** Data shown **
=== Begin Enclosure ===

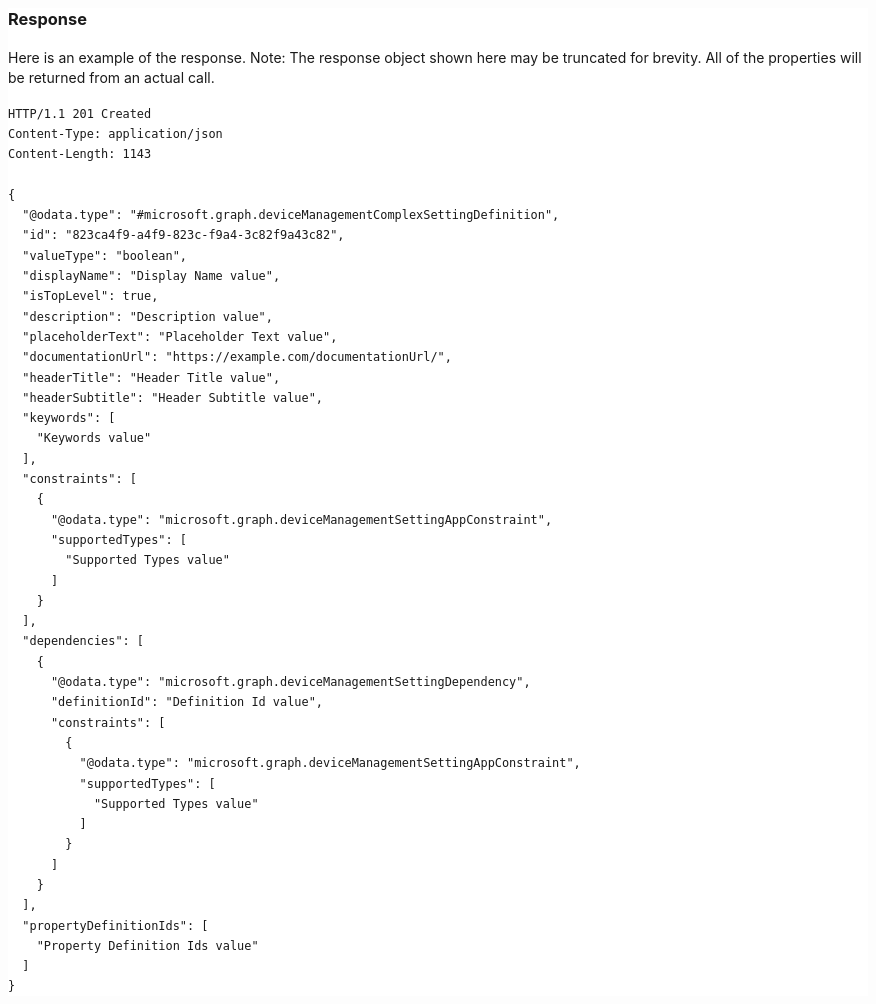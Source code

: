 ### Response

Here is an example of the response. Note: The response object shown here may be truncated for brevity. All of the properties will be returned from an actual call.

```http
HTTP/1.1 201 Created
Content-Type: application/json
Content-Length: 1143

{
  "@odata.type": "#microsoft.graph.deviceManagementComplexSettingDefinition",
  "id": "823ca4f9-a4f9-823c-f9a4-3c82f9a43c82",
  "valueType": "boolean",
  "displayName": "Display Name value",
  "isTopLevel": true,
  "description": "Description value",
  "placeholderText": "Placeholder Text value",
  "documentationUrl": "https://example.com/documentationUrl/",
  "headerTitle": "Header Title value",
  "headerSubtitle": "Header Subtitle value",
  "keywords": [
    "Keywords value"
  ],
  "constraints": [
    {
      "@odata.type": "microsoft.graph.deviceManagementSettingAppConstraint",
      "supportedTypes": [
        "Supported Types value"
      ]
    }
  ],
  "dependencies": [
    {
      "@odata.type": "microsoft.graph.deviceManagementSettingDependency",
      "definitionId": "Definition Id value",
      "constraints": [
        {
          "@odata.type": "microsoft.graph.deviceManagementSettingAppConstraint",
          "supportedTypes": [
            "Supported Types value"
          ]
        }
      ]
    }
  ],
  "propertyDefinitionIds": [
    "Property Definition Ids value"
  ]
}
```
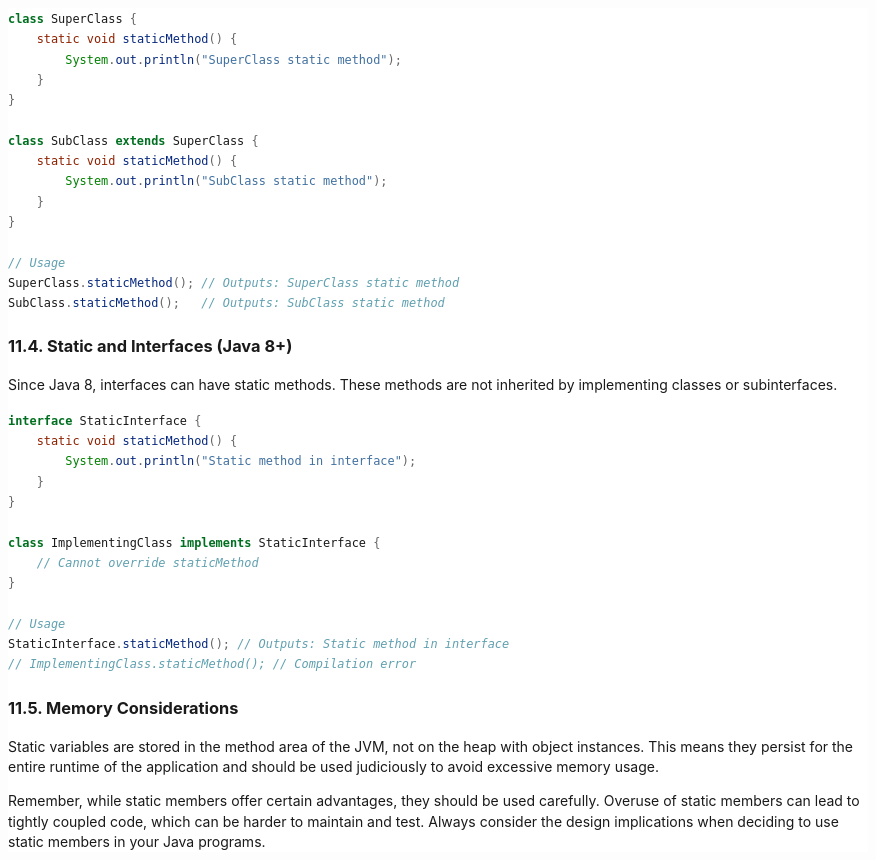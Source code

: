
 ```java
class SuperClass {
    static void staticMethod() {
        System.out.println("SuperClass static method");
    }
}

class SubClass extends SuperClass {
    static void staticMethod() {
        System.out.println("SubClass static method");
    }
}

// Usage
SuperClass.staticMethod(); // Outputs: SuperClass static method
SubClass.staticMethod();   // Outputs: SubClass static method
```

### 11.4. Static and Interfaces (Java 8+)

Since Java 8, interfaces can have static methods. These methods are not inherited by implementing classes or subinterfaces.

```java
interface StaticInterface {
    static void staticMethod() {
        System.out.println("Static method in interface");
    }
}

class ImplementingClass implements StaticInterface {
    // Cannot override staticMethod
}

// Usage
StaticInterface.staticMethod(); // Outputs: Static method in interface
// ImplementingClass.staticMethod(); // Compilation error
```

### 11.5. Memory Considerations

Static variables are stored in the method area of the JVM, not on the heap with object instances. This means they persist for the entire runtime of the application and should be used judiciously to avoid excessive memory usage.

Remember, while static members offer certain advantages, they should be used carefully. Overuse of static members can lead to tightly coupled code, which can be harder to maintain and test. Always consider the design implications when deciding to use static members in your Java programs.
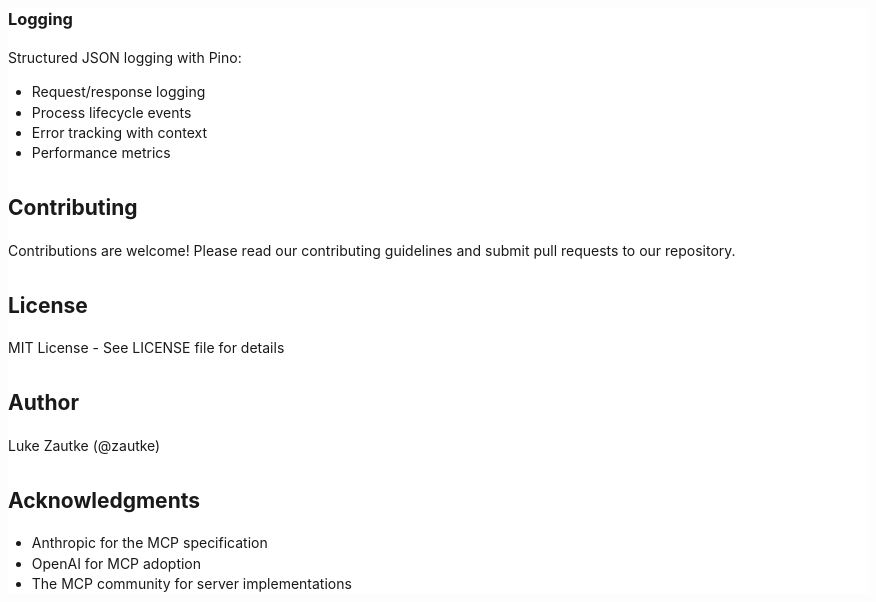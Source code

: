 ### Logging
Structured JSON logging with Pino:
- Request/response logging
- Process lifecycle events
- Error tracking with context
- Performance metrics

## Contributing

Contributions are welcome! Please read our contributing guidelines and submit pull requests to our repository.

## License

MIT License - See LICENSE file for details

## Author

Luke Zautke (@zautke)

## Acknowledgments

- Anthropic for the MCP specification
- OpenAI for MCP adoption
- The MCP community for server implementations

=== End Enclosure ===

** What you are asked to do **
Which lines of the records above contain the word "odata"? Report each one in full.

** Written response **
  "@odata.type": "#microsoft.graph.deviceManagementComplexSettingDefinition",
      "@odata.type": "microsoft.graph.deviceManagementSettingAppConstraint",
      "@odata.type": "microsoft.graph.deviceManagementSettingDependency",
          "@odata.type": "microsoft.graph.deviceManagementSettingAppConstraint",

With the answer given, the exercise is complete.